Election: Supervisors in San Bernardino County say new tally is needed after computer foul-up.


Every ballot cast in 13 San Bernardino County races, botched by a computer counting error, must be recounted again--this time by hand--county supervisors ordered Tuesday.

Discovery of the computer programming error in the first tally of votes on election night, Nov. 6, led to a full recount by computer, which changed the results in those 13 races. While county elections officials said they had complete confidence in that recount, the Board of Supervisors decided a hand recount was necessary.

"I think we ought to do whatever it takes" to restore voter confidence, Supervisor Jerry Eaves said.

Candidates are assigned a number on the punch-card system used by San Bernardino County. A programmer incorrectly programmed the registrar's computers and the wrong vote totals were attributed to some candidates in the 13 races. The programmer was disciplined, but county officials said they cannot say more about a personnel matter.

The cost of a full manual recount has yet to be determined, county spokesman David Wert said. Registrar of Voters Ingrid Gonzales will return to the board next Tuesday with a plan for the recount, he said.

The ballots to be recounted are locked in a steel file cabinet at the registrar's office, he said.

Gonzales said that before a recount can begin, she must certify the results of the election Monday. She will then have to assemble recount teams and train them.

With six teams of four people each, the recount will take at least four weeks, Gonzales said, calling that estimate "optimistic."

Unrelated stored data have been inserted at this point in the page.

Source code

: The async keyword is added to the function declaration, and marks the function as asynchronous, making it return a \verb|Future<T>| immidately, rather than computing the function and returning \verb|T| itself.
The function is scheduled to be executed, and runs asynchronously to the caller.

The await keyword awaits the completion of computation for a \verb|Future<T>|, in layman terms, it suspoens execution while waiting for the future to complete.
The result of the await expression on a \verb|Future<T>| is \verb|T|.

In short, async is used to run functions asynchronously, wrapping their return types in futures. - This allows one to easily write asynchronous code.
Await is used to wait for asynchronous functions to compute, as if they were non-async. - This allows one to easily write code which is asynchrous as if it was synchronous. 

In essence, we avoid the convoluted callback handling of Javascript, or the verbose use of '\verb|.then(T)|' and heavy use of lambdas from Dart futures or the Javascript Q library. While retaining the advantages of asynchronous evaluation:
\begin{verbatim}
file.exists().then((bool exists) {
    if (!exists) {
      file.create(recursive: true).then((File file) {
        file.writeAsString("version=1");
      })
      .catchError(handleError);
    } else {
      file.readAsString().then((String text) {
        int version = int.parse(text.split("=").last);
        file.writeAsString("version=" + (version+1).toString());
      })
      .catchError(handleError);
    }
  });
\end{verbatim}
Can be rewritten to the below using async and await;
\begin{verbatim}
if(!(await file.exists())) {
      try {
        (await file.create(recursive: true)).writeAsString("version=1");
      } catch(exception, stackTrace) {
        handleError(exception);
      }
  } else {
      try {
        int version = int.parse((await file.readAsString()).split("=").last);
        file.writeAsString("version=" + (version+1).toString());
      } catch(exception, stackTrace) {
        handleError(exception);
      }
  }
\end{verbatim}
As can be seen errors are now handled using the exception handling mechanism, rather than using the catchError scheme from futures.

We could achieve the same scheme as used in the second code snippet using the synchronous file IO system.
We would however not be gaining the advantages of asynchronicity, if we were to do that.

The process will be somewhat like that used in Florida after the presidential election last year. Gonzales said one team member will put the punch-card ballots against a dark paper and read the votes while another team member watches to ensure accuracy. The remaining two team members each will keep tallies, which are announced after every five ballots to make sure they agree. Observers may challenge the team's decision, and Gonzales will make the final decision on any challenged ballot.

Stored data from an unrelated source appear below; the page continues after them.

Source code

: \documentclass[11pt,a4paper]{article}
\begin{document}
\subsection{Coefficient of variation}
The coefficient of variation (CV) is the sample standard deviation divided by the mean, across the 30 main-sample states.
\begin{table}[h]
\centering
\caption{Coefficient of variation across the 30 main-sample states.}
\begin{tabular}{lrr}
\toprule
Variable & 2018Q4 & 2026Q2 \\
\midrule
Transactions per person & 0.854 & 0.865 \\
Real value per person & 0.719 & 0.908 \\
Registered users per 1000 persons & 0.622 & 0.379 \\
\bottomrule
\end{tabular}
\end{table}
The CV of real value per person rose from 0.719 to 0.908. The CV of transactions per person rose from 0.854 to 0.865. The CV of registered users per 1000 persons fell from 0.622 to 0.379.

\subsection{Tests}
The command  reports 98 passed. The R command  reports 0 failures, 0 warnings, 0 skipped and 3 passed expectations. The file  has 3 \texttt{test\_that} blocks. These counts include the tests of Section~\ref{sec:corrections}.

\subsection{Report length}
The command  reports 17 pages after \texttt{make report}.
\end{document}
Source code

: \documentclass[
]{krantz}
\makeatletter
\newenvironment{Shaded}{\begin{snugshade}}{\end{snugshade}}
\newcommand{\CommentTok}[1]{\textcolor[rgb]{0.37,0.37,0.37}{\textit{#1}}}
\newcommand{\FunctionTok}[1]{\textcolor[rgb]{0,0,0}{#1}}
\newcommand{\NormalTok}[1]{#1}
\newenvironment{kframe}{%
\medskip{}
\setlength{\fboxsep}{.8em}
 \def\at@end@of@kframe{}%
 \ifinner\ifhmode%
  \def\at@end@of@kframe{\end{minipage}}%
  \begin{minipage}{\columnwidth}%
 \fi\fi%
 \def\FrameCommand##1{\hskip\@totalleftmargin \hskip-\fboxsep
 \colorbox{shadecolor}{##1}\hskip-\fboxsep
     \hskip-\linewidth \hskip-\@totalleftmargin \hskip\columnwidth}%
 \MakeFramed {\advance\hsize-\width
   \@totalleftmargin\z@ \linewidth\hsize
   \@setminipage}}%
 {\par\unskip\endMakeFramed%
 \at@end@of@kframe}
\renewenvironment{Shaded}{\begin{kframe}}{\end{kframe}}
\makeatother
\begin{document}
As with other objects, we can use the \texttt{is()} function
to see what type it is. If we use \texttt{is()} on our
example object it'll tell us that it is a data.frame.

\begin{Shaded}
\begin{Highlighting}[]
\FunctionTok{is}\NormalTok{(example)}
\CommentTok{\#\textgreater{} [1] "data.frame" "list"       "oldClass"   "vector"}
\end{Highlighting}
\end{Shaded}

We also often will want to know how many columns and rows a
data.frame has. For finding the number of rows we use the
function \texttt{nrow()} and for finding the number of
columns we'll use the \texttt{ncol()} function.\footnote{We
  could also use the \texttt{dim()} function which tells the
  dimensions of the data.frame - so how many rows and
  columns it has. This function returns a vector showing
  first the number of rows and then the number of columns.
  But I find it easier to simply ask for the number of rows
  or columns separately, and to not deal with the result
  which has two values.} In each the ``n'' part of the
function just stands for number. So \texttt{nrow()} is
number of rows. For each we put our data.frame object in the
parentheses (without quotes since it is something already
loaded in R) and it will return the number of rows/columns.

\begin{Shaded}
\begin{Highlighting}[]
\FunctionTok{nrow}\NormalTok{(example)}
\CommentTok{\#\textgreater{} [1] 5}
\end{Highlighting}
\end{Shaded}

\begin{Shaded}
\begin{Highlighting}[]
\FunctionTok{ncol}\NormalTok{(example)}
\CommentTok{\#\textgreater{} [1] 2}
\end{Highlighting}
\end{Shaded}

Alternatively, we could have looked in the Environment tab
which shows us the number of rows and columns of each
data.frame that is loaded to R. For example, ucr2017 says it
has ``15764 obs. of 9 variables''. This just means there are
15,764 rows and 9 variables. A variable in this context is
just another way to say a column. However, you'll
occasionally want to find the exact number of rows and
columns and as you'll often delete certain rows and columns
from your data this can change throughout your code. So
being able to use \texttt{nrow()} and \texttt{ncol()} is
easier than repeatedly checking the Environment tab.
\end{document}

Gonzales said she will need six experienced supervisors from her staff of 34 employees to oversee the teams and may need experienced employees from other county departments to serve on the teams. Her staff is already busy preparing for the March election and she cannot hire temporary help to do the recount, she said.

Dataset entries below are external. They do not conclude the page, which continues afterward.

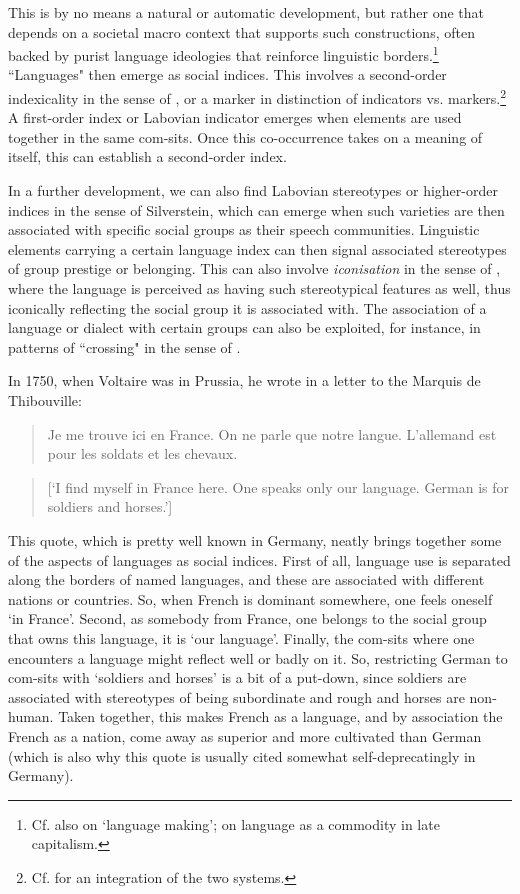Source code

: This is by no means a natural or automatic development, but rather one that depends on a societal macro context that supports such constructions, often backed by purist language ideologies that reinforce linguistic borders.\footnote{Cf. also \citet{KrämerEtAl} on ‘language making’; \citet{HellerDuchêne2016} on language as a commodity in late capitalism.} “Languages" then emerge as social indices. This involves a second-order indexicality in the sense of \citet{Silverstein2003}, or a marker in  distinction of indicators vs. markers.\footnote{Cf. \citet{JohnstoneEtAl2006} for an integration of the two systems.} A first-order index or Labovian indicator emerges when elements are used together in the same com-sits. Once this co-occurrence takes on a meaning of itself, this can establish a second-order index.

In a further development, we can also find Labovian stereotypes or higher-order indices in the sense of Silverstein, which can emerge when such varieties are then associated with specific social groups as their speech communities. Linguistic elements carrying a certain language index can then signal associated stereotypes of group prestige or belonging. This can also involve \textit{iconisation} in the sense of \citet{IrvineGal2000}, where the language is perceived as having such stereotypical features as well, thus iconically reflecting the social group it is associated with. The association of a language or dialect with certain groups can also be exploited, for instance, in patterns of “crossing" in the sense of \citet{Rampton1995}.

 {In 1750}, when Voltaire was in Prussia, he wrote in a letter to the Marquis de Thibouville:

\begin{quote}
Je me trouve ici en France. On ne parle que notre langue. L’allemand est pour les soldats et les chevaux. \citep{Voltaire1750}
\end{quote}

\begin{quote}
[‘I find myself in France here. One speaks only our language. German is for soldiers and horses.’]
\end{quote}

This quote, which is pretty well known in Germany, neatly brings together some of the aspects of languages as social indices. First of all, language use is separated along the borders of named languages, and these are associated with different nations or countries. So, when French is dominant somewhere, one feels oneself `in France'. Second, as somebody from France, one belongs to the social group that owns this language, it is `our language'. Finally, the com-sits where one encounters a language might reflect well or badly on it. So, restricting German to com-sits with `soldiers and horses' is a bit of a put-down, since soldiers are associated with stereotypes of being subordinate and rough and horses are non-human. Taken together, this makes French as a language, and by association the French as a nation, come away as superior and more cultivated than German (which is also why this quote is usually cited somewhat self-deprecatingly in Germany).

The supervisors asked that an official from the California secretary of state's office be invited to observe the recount, along with members of an association of city clerks and election officials.

Several candidates whose election outcomes were reversed as a result of the Nov. 13 recount thanked the board for its action.

"I hope there are no further surprises, because it would further shake the public's confidence," said Gary Edwards, who on Nov. 6 won a seat on the Chino Valley Unified School District board only to lose the seat to John Pruitt in the Nov. 13 recount.